**WHAT TO WORK ON**
Find every line below that contains the word "during" and copy it out.

**SOURCE MATERIAL**
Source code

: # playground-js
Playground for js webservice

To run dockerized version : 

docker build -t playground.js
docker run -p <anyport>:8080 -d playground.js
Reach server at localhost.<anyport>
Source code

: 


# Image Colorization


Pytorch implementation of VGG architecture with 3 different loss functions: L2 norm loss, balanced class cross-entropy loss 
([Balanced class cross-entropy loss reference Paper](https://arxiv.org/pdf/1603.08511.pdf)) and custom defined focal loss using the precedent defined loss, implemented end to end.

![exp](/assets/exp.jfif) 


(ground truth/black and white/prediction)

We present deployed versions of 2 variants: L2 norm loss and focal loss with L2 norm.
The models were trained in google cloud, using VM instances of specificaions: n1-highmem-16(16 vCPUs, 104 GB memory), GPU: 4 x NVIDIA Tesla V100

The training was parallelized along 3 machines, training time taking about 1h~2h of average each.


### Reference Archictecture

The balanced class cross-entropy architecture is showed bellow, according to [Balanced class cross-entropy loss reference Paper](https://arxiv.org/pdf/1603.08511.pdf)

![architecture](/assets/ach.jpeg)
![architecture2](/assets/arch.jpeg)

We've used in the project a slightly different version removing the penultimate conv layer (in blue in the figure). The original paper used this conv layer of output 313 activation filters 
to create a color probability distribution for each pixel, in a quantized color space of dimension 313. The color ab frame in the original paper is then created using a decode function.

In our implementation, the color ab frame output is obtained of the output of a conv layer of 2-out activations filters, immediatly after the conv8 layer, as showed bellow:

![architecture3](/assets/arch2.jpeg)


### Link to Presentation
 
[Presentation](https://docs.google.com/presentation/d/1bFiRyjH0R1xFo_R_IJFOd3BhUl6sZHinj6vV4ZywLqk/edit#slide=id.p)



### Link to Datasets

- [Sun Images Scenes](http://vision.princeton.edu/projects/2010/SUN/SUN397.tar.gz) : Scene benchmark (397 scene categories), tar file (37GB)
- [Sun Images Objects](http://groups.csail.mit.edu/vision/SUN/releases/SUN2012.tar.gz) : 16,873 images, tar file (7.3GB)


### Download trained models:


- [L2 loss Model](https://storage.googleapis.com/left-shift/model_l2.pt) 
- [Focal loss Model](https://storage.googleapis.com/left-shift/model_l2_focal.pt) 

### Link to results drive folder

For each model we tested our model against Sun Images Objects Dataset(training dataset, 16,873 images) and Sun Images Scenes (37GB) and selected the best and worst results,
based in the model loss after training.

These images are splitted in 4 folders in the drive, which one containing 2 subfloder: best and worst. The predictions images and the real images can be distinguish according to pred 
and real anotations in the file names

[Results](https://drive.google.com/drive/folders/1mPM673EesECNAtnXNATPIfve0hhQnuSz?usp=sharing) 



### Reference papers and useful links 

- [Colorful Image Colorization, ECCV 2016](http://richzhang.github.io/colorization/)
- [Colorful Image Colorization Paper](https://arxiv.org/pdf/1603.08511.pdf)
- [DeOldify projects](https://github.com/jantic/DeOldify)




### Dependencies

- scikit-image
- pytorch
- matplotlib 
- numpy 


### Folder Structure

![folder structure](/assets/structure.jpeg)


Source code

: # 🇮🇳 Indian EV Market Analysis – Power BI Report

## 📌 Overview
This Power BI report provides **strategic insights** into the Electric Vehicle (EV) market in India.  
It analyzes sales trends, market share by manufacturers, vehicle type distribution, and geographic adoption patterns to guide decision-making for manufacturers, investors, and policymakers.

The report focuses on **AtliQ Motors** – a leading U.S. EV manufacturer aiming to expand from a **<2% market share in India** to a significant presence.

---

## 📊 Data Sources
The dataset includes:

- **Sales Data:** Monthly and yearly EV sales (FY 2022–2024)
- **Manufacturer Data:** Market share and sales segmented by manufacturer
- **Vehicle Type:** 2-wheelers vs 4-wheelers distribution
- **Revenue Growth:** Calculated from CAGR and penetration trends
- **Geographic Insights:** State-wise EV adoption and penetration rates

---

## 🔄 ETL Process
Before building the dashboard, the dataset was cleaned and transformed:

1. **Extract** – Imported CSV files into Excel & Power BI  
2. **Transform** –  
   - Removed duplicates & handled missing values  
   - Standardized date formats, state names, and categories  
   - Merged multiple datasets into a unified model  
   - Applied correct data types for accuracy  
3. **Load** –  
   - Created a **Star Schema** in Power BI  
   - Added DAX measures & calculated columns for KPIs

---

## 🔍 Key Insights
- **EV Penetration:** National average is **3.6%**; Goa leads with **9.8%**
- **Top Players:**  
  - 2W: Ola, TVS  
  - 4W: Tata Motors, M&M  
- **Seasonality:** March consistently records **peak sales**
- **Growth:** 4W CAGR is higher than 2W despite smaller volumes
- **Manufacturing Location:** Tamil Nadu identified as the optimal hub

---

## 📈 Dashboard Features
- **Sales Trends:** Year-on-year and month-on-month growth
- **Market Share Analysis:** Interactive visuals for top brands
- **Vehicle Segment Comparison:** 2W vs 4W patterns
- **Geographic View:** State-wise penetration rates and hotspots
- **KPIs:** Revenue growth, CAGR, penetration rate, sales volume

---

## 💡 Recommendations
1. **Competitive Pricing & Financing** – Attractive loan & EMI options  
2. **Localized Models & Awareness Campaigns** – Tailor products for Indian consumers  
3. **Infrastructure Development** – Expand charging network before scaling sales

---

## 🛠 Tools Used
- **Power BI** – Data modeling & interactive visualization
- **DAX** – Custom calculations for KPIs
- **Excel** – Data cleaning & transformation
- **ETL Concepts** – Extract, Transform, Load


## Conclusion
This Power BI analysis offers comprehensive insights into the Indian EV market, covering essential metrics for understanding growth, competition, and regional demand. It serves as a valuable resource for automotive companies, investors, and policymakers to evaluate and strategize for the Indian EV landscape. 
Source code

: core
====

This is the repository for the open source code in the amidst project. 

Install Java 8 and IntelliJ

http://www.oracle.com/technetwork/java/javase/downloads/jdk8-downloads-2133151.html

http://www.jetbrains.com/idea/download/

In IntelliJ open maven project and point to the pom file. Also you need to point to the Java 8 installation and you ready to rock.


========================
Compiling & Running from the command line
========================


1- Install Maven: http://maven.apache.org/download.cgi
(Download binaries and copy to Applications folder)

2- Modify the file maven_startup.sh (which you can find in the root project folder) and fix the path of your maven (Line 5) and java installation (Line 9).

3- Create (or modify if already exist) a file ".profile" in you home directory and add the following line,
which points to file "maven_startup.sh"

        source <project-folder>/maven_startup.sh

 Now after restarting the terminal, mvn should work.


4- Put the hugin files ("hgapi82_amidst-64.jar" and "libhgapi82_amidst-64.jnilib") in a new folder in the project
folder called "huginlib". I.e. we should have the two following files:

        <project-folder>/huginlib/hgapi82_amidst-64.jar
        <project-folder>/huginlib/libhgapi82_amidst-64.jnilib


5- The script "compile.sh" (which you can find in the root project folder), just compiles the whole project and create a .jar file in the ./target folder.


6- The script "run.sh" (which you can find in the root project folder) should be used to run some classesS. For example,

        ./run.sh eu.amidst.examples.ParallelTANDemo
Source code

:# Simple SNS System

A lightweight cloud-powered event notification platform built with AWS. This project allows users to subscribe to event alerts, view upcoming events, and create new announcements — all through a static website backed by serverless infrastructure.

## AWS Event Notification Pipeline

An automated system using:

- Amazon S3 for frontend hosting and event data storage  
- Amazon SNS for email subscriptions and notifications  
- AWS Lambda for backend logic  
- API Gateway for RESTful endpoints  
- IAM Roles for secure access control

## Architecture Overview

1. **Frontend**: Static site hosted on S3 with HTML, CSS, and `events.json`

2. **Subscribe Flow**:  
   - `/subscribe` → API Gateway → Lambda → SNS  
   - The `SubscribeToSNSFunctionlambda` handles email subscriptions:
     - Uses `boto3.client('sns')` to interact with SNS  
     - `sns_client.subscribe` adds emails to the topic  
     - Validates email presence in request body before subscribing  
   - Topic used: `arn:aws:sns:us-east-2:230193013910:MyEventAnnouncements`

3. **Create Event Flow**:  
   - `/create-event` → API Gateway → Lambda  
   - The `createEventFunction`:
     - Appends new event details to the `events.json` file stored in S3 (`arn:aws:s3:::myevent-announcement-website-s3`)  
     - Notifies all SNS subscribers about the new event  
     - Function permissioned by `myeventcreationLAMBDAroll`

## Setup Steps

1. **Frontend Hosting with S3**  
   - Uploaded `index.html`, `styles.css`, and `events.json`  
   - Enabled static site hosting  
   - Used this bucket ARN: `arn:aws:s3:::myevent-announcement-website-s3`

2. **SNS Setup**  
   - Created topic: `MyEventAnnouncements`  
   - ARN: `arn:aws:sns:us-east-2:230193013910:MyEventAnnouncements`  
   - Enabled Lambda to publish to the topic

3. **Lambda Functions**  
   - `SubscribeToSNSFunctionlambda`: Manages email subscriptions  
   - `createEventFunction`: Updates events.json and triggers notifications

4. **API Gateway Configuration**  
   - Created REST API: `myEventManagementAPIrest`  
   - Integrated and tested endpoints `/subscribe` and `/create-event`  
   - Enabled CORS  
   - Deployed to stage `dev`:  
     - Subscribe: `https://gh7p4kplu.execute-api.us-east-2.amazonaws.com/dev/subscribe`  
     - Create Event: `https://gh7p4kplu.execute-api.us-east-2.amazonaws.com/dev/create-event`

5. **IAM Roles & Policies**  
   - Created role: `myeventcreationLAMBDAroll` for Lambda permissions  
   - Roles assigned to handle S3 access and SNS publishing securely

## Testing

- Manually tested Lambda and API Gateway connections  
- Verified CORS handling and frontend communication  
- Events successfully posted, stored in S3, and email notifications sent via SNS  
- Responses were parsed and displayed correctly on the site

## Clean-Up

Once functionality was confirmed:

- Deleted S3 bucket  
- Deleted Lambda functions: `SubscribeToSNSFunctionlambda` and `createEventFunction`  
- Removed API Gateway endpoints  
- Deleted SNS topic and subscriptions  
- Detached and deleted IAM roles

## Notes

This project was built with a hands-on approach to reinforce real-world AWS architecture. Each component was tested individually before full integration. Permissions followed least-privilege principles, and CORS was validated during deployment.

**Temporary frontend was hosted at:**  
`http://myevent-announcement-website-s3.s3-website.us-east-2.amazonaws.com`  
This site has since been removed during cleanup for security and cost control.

**SOLUTION BELOW**
This project was built with a hands-on approach to reinforce real-world AWS architecture. Each component was tested individually before full integration. Permissions followed least-privilege principles, and CORS was validated during deployment.
This site has since been removed during cleanup for security and cost control.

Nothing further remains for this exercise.